But now, their kids and grandkids can’t even stay overnight because there’s not enough water. The Vieiras have let their lawn die, let their gardener go.

“I have artificial flowers by my front door. And I hate artificial flowers. But, for a little bit of color,” says Vieira, who takes me on a tour of her dead front lawn.

She’s trying to save her grandmother’s 100-year-old hydrangea -- and her great-grandmother’s even older geranium -- by collecting the water she uses to bathe and pouring it into the pots.

“This is my grandmother’s, and it’s just burned and dying,” she says, fingering the dry petals. “But I think it will make it through. What i’m concerned about is, are we going to make it through?”

The Vieiras ran an auto repair shop for many years. Now they’re retired and have nowhere near the $20,000 it would take to drill a new well.

“My husband’s 75 and I’m 70. We live on a fixed income," says Vieira. "We’re not asking for a handout. We just need help."

 But the Vieiras have slipped through the safety net. The state provides drought assistance to small, rural community water systems, but not for private property owners who rely on their own wells.

“No one has thought about domestic well owners,” says Vieira. “Which is a real shame, because there’s thousands of us, and water is a necessity.

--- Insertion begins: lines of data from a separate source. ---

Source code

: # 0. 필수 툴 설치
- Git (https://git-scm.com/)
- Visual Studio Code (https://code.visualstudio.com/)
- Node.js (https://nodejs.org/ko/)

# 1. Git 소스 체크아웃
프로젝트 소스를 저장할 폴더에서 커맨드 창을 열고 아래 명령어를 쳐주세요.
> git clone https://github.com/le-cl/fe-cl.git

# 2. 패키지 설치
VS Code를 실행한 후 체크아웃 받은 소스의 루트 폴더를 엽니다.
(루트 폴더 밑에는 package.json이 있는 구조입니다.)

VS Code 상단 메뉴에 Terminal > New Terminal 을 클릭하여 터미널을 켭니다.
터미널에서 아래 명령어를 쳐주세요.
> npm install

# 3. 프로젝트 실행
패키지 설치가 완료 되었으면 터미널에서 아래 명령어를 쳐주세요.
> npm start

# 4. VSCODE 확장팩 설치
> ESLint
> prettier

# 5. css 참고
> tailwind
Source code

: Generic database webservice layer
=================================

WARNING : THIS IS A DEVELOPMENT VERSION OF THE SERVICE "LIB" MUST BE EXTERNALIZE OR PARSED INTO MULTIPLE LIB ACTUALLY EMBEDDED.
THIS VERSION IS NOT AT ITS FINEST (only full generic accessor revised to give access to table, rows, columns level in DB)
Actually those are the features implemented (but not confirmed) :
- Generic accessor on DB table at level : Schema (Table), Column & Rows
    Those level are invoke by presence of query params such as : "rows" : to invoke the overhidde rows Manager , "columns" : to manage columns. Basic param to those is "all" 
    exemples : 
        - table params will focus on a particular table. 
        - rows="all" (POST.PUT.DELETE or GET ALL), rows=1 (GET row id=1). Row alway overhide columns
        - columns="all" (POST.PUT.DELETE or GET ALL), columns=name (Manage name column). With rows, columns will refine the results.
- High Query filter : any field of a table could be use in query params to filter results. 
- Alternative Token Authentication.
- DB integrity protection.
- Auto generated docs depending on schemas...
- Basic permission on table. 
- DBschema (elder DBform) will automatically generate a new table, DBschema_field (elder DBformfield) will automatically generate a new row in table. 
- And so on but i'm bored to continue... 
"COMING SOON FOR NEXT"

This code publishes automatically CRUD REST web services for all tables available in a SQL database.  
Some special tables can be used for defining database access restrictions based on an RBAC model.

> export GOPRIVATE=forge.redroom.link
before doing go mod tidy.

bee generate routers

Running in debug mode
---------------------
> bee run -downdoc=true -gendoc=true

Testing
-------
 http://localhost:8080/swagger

You have to have it to live.”

The USDA offers some limited federal grants and loans for extremely low-income individuals with water wells, but nothing for middle-class folks.

 “ ’Cuz if you’re super rich, you got the money. If you’re super poor, you qualify for the grants. But we’re in between. We’re the middle class, and now we’re old!” Vieira laughs.

That’s exactly the population Stanislaus County is trying to help.

“Water is such a basic necessity of life,” says Stanislaus County Supervisor Bill O’Brien. “Someone doesn’t have water, can’t get a new well, you know, we feel there’s a moral obligation to step in and do something to help ‘em. “

O’Brien and his colleagues -- who are all fiscal conservatives -- unanimously decided to dig into county coffers to set up a program to help people whose wells are going dry.

O'Brien says this is not a handout. It’s a loan to be paid back with interest -- at a very attractive 1 percent interest rate. Loan applicants have to put liens on their homes to qualify.

“The taxpayer is protected. And that’s why I think you saw a conservative Board of Supervisors approve this program,” says O’Brien.

The money comes from a county economic development bank fund. And O’Brien says this project fits that mission.

“It’s really to fund things to spur the economy. If someone doesn’t have water, that’s part of the economy as well. If they have to move out of county, they’re not spending money at the local businesses,” he explains.

The pilot phase allots only $200,000, which will pay for loans to dig only about 10 wells. No one knows for sure how many wells are going dry in the county, but O’Brien estimates about 100,000 people -- a fifth of Stanislaus County’s population -- rely on domestic wells.

Still, Noe Paramo of California Rural Legal Assistance Foundation says he’s glad to see the supervisors stepping up to provide a local safety net.

“This critical issue of groundwater depletion has hit home. And it’s affecting their constituents, who vote with their feet,” says Paramo.

But he wants to make sure less vocal residents, such as Spanish speakers or those without Internet access, will also be able to apply for loans.

Paramo also notes that county supervisors delicately avoided the issue of whether all the new wells drilled on profitable almond farms in the county may be responsible for sucking down the groundwater.

 “The crop has gone through the roof. You read it in the paper, how much money they’re making," he said. "Even if they don’t acknowledge that they are responsible for depleting it, they should be good stewards and good neighbors and help neighbors out.”

His idea: have farmers set up a fund to help their residential neighbors drill household wells, so the county isn’t the only one lending a hand. But that idea is pretty unlikely to fly with growers.